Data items
________________________

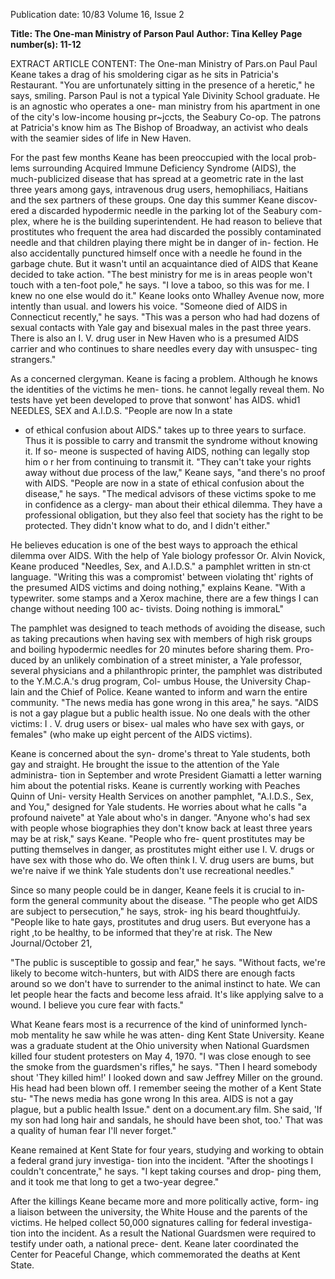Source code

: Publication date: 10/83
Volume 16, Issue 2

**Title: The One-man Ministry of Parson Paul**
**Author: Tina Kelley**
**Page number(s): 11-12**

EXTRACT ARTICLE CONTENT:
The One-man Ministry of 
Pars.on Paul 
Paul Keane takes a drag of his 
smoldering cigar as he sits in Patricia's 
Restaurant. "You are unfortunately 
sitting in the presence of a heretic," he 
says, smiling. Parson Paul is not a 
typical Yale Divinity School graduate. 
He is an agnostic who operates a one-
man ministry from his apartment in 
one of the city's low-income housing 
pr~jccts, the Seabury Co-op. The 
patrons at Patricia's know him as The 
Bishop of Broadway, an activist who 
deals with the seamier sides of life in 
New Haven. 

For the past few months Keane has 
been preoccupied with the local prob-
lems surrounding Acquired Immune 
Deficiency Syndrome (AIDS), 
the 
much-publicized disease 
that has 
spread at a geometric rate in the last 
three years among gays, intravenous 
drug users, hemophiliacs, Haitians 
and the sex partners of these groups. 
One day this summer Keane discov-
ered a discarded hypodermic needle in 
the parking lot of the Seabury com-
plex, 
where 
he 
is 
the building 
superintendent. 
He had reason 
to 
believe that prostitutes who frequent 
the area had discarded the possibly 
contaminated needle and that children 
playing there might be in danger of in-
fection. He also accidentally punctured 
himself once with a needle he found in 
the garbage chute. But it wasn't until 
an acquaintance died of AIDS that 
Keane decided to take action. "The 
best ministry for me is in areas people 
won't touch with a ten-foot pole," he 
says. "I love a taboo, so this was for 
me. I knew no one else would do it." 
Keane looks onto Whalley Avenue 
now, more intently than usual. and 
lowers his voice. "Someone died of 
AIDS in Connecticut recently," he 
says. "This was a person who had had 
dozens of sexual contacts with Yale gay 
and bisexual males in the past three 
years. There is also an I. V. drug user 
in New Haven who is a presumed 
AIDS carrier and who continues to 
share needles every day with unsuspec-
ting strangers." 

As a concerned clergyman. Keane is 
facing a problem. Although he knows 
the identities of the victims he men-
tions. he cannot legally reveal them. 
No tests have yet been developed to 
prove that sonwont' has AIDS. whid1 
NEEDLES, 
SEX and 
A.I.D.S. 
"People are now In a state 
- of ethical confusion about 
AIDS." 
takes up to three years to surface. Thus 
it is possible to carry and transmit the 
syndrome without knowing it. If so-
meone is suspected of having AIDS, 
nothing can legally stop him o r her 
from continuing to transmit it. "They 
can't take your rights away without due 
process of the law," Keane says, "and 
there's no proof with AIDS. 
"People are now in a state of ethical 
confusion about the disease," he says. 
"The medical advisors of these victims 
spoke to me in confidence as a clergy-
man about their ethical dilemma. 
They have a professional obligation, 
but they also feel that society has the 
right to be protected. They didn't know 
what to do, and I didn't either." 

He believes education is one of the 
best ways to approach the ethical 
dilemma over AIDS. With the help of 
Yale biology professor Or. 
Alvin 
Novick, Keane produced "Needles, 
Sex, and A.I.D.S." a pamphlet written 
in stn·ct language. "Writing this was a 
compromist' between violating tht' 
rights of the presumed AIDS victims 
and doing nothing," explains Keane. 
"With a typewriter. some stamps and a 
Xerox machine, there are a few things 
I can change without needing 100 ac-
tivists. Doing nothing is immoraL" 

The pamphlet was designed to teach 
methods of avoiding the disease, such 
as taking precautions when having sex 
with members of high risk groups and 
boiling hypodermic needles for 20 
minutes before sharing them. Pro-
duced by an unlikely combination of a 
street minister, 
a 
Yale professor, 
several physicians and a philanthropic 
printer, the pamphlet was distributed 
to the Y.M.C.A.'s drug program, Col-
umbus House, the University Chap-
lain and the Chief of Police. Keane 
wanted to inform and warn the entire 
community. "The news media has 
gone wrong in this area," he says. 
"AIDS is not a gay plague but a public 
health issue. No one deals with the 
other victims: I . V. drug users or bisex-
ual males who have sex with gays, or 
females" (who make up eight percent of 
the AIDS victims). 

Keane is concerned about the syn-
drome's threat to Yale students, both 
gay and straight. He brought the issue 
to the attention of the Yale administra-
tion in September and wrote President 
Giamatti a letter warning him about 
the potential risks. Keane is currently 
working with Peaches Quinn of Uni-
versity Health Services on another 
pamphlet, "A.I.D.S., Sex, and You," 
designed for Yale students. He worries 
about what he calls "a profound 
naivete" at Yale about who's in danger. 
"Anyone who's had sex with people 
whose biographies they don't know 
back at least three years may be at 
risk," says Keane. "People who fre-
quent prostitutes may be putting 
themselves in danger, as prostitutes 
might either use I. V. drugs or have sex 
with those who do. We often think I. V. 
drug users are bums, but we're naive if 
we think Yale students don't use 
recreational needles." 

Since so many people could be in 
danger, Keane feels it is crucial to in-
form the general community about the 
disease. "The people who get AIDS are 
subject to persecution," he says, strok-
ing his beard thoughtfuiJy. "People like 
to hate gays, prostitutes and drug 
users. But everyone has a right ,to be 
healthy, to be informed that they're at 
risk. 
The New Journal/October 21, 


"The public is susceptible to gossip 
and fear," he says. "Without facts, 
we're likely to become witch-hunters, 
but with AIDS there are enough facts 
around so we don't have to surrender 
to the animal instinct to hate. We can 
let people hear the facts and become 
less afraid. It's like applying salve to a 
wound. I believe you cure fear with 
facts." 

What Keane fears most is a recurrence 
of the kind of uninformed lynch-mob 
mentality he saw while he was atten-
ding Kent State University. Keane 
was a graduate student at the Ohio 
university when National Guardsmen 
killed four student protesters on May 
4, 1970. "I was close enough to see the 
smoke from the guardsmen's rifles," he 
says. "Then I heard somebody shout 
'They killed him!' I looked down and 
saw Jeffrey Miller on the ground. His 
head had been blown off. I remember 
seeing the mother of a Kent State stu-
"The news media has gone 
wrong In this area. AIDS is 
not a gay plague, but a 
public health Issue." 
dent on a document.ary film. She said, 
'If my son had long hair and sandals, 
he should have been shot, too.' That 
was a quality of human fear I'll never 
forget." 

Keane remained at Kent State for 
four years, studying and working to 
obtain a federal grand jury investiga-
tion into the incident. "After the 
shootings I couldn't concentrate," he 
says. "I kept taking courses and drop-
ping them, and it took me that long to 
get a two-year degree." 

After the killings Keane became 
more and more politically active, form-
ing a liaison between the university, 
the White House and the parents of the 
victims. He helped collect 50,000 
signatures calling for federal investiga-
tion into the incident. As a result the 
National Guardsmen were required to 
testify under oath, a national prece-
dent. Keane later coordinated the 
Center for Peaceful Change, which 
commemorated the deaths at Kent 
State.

________________________

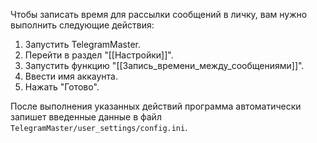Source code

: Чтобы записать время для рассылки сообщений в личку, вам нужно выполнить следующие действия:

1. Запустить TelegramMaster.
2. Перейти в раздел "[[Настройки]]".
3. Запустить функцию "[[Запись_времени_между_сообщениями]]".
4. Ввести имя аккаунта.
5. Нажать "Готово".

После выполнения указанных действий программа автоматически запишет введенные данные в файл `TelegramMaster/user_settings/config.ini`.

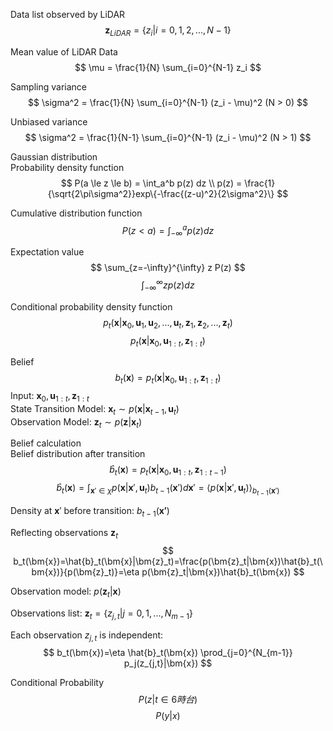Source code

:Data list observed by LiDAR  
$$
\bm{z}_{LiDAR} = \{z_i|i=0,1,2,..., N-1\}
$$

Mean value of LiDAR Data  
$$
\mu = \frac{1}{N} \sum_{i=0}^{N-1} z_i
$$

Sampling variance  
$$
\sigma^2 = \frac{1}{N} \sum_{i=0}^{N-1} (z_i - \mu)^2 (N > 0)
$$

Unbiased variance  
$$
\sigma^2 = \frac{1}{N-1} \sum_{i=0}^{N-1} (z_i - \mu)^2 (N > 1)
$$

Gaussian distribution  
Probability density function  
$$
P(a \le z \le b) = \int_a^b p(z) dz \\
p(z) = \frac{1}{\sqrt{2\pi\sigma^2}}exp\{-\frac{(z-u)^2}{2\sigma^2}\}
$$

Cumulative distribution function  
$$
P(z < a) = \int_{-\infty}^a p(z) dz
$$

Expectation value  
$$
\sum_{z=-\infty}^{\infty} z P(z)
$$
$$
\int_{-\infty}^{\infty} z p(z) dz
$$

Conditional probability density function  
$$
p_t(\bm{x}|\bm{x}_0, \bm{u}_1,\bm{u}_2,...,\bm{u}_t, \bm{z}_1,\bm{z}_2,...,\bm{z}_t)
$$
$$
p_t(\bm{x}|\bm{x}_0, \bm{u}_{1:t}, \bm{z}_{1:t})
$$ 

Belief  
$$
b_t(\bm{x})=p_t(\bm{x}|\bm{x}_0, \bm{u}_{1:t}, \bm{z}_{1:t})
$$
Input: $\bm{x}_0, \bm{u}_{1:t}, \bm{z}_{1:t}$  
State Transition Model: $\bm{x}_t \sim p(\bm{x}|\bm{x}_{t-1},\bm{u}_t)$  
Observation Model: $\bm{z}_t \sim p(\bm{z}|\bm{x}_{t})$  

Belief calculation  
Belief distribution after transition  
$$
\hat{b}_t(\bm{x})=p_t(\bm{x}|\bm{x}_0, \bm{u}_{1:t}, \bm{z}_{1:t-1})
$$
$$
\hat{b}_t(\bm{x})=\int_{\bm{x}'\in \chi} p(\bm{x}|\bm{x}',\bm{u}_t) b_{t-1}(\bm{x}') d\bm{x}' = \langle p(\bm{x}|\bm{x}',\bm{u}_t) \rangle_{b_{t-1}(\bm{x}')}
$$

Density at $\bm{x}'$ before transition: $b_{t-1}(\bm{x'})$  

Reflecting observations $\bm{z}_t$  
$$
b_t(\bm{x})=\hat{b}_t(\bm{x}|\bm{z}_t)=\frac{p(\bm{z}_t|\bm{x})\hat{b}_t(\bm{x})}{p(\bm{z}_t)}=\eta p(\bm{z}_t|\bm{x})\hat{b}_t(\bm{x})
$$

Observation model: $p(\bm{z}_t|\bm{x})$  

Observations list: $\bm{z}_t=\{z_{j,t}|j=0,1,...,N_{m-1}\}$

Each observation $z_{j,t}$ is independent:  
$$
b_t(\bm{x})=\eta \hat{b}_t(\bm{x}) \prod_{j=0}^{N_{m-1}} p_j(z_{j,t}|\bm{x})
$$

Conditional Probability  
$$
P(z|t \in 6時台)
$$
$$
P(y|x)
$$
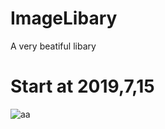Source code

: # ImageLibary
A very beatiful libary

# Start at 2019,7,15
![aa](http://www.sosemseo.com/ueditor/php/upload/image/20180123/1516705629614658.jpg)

________________________

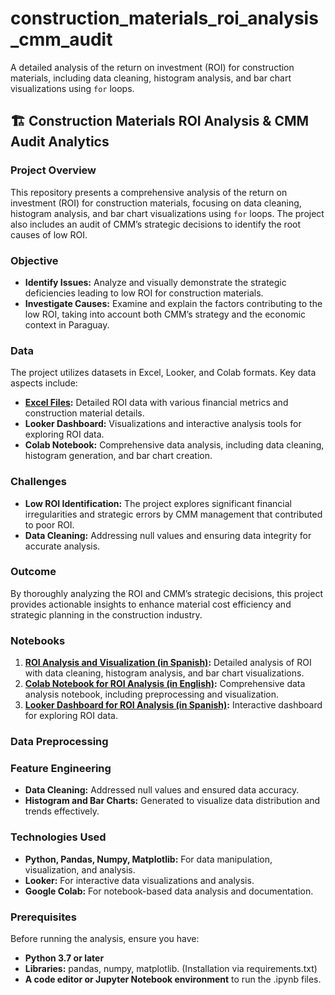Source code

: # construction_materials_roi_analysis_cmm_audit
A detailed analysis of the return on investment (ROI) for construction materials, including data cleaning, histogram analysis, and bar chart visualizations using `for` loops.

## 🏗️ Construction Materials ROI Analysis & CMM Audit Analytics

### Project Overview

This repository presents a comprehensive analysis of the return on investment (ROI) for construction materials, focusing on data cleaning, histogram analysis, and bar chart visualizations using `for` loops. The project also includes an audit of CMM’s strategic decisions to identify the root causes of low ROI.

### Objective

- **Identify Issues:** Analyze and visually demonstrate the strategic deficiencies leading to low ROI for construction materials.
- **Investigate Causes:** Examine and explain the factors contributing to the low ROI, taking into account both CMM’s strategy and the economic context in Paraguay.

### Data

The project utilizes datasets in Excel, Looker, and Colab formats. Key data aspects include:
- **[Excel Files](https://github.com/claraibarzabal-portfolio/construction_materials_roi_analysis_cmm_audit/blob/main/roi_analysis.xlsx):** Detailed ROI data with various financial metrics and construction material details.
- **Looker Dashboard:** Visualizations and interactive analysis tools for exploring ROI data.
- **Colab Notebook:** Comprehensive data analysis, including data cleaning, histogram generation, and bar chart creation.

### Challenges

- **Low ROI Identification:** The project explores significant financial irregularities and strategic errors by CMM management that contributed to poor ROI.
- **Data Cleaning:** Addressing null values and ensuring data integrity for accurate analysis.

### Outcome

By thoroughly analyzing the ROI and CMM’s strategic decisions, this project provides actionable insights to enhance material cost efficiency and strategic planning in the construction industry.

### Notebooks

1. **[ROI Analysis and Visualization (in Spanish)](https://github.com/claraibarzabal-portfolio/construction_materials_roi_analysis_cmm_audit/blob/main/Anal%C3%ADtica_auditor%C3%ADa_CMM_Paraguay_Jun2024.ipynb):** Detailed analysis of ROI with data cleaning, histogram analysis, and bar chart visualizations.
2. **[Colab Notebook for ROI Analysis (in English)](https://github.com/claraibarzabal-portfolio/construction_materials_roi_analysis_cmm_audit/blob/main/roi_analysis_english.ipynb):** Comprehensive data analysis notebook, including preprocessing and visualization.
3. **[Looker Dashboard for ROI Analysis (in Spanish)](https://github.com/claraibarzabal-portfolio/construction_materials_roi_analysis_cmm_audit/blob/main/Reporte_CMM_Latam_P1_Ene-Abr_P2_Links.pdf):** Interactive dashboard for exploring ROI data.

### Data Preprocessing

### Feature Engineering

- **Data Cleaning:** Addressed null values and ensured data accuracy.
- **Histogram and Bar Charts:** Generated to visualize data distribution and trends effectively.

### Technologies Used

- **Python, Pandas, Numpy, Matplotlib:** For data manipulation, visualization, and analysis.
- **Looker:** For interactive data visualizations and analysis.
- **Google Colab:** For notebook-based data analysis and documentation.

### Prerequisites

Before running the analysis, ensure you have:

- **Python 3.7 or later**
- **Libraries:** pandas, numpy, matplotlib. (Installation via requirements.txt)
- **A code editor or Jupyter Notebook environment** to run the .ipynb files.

________________________

What to produce:
Within the data above, the lines from the one with "designed for Yale students. He worries" to the one with "saw Jeffrey Miller on the ground. His" must be repeated exactly; no other line belongs in the answer.

Solution to this exercise:
designed for Yale students. He worries 
about what he calls "a profound 
naivete" at Yale about who's in danger. 
"Anyone who's had sex with people 
whose biographies they don't know 
back at least three years may be at 
risk," says Keane. "People who fre-
quent prostitutes may be putting 
themselves in danger, as prostitutes 
might either use I. V. drugs or have sex 
with those who do. We often think I. V. 
drug users are bums, but we're naive if 
we think Yale students don't use 
recreational needles." 

Since so many people could be in 
danger, Keane feels it is crucial to in-
form the general community about the 
disease. "The people who get AIDS are 
subject to persecution," he says, strok-
ing his beard thoughtfuiJy. "People like 
to hate gays, prostitutes and drug 
users. But everyone has a right ,to be 
healthy, to be informed that they're at 
risk. 
The New Journal/October 21, 


"The public is susceptible to gossip 
and fear," he says. "Without facts, 
we're likely to become witch-hunters, 
but with AIDS there are enough facts 
around so we don't have to surrender 
to the animal instinct to hate. We can 
let people hear the facts and become 
less afraid. It's like applying salve to a 
wound. I believe you cure fear with 
facts." 

What Keane fears most is a recurrence 
of the kind of uninformed lynch-mob 
mentality he saw while he was atten-
ding Kent State University. Keane 
was a graduate student at the Ohio 
university when National Guardsmen 
killed four student protesters on May 
4, 1970. "I was close enough to see the 
smoke from the guardsmen's rifles," he 
says. "Then I heard somebody shout 
'They killed him!' I looked down and 
saw Jeffrey Miller on the ground. His 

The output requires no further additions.